Reversing string

I can not figure out why I do get “undefined” output in console log
Down below you can see my code that is trying to reverse a string. But unfortunately, I do not know why I do get “undefined” in the console log instead of every letter. I guess the logic should be correct but I am not 100% confident about it.

  **This is my code so far**

function reverseString(str) {
var string = str;
var newString = "";
for (let i = 0; i < string.length; i++) {
  newString += string[-1 + (-i)];
}
str = newString;
return str;
}

reverseString("hello");
  **Your browser information:**

User Agent is: Mozilla/5.0 (Windows NT 10.0; Win64; x64) AppleWebKit/537.36 (KHTML, like Gecko) Chrome/91.0.4472.114 Safari/537.36

Challenge: Reverse a String

Link to the challenge:

So do this in paper:

If i is 0, what is -1 + -0
If i is 1, what is -1 + -1

And so on

You can loop in any direction you know, you don’t have to start from zero and use ++.
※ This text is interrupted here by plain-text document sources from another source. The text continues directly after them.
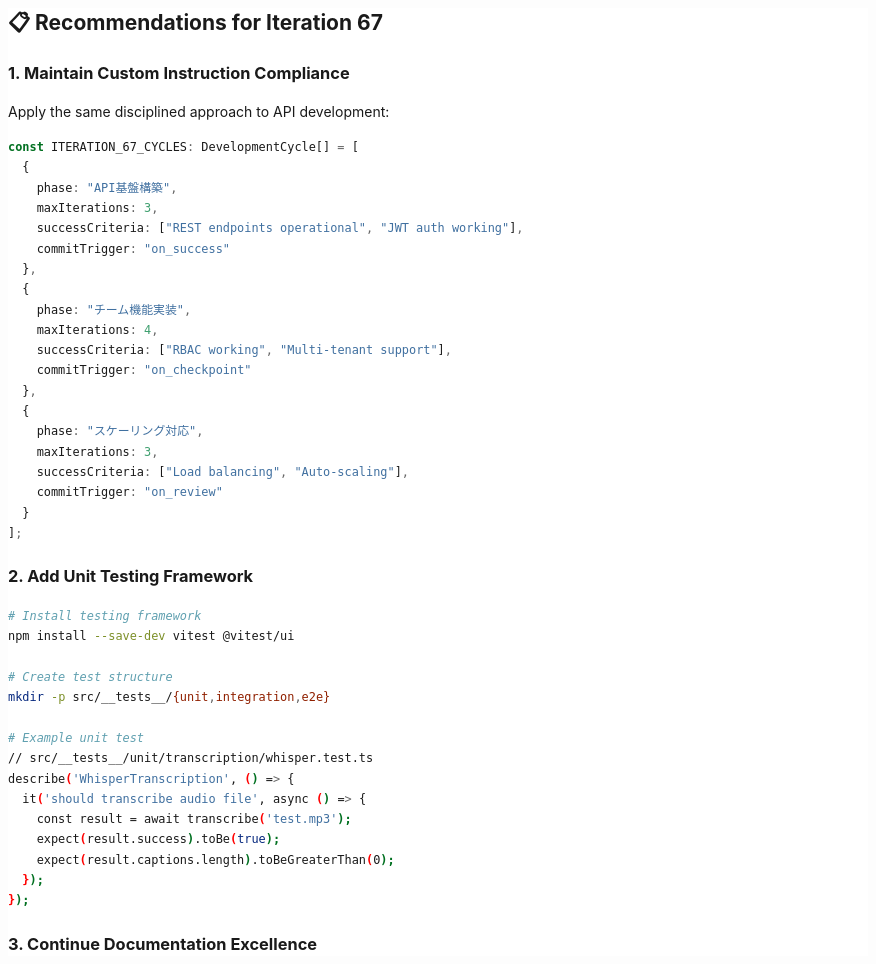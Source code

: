 
## 📋 Recommendations for Iteration 67

### 1. Maintain Custom Instruction Compliance

Apply the same disciplined approach to API development:

```typescript
const ITERATION_67_CYCLES: DevelopmentCycle[] = [
  {
    phase: "API基盤構築",
    maxIterations: 3,
    successCriteria: ["REST endpoints operational", "JWT auth working"],
    commitTrigger: "on_success"
  },
  {
    phase: "チーム機能実装",
    maxIterations: 4,
    successCriteria: ["RBAC working", "Multi-tenant support"],
    commitTrigger: "on_checkpoint"
  },
  {
    phase: "スケーリング対応",
    maxIterations: 3,
    successCriteria: ["Load balancing", "Auto-scaling"],
    commitTrigger: "on_review"
  }
];
```

### 2. Add Unit Testing Framework

```bash
# Install testing framework
npm install --save-dev vitest @vitest/ui

# Create test structure
mkdir -p src/__tests__/{unit,integration,e2e}

# Example unit test
// src/__tests__/unit/transcription/whisper.test.ts
describe('WhisperTranscription', () => {
  it('should transcribe audio file', async () => {
    const result = await transcribe('test.mp3');
    expect(result.success).toBe(true);
    expect(result.captions.length).toBeGreaterThan(0);
  });
});
```

### 3. Continue Documentation Excellence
It is most likely the logic :slight_smile:
For example: accessing the last character of a string looks like this

const str = "carrots"
const lastCharOfStr = str[str.length - 1]
console.log(lastCharOfStr)  //--> s

You tried to do it bit differently.

Thank you for you answer. I am used to calling last character of a string with index “-1” from Python and also the later ones “-2” (second to last character and so on), … . This does not work in javascript?

unfortunately JS is not so flexible in that department. index -1 is considered non existant. If you try [1,2,3,4].indexOf(5) it will return -1. Like other people pointed out, you can use a more old fashined approach and count string chars from back to front(starting from last char index and decrement the number as the loop goes)

By your way, the line in for loop should be
newString += string[string.length - 1 - i]
changing the index to the last index and decreasing for each character of the string

Yeah, doesn’t work like Python.

Arrays are basically just JS objects. There are a few special properties unique to arrays but on the whole you can think of

myArray = [10,20,30]

as

myArray = { "0": 10, "1": 20, "2": 30, length: 3 }

Bracket notation is how you access object properties. There isn’t a key “-1”, so myArray[-1] is undefined. It doesn’t do anything clever here, it’s just a basic object lookup.

Just as an FYI, at, which is not available yet but is likely to be in the language next year (and afaics has buy-in from every browser so should roll out everywhere very quickly one it’s approved, + is extremely easy to polyfill for browsers that don’t support it) lets you do what you’re looking for – myArray.at(-1) will do exactly what you’re expecting.

This topic was automatically closed 182 days after the last reply. New replies are no longer allowed.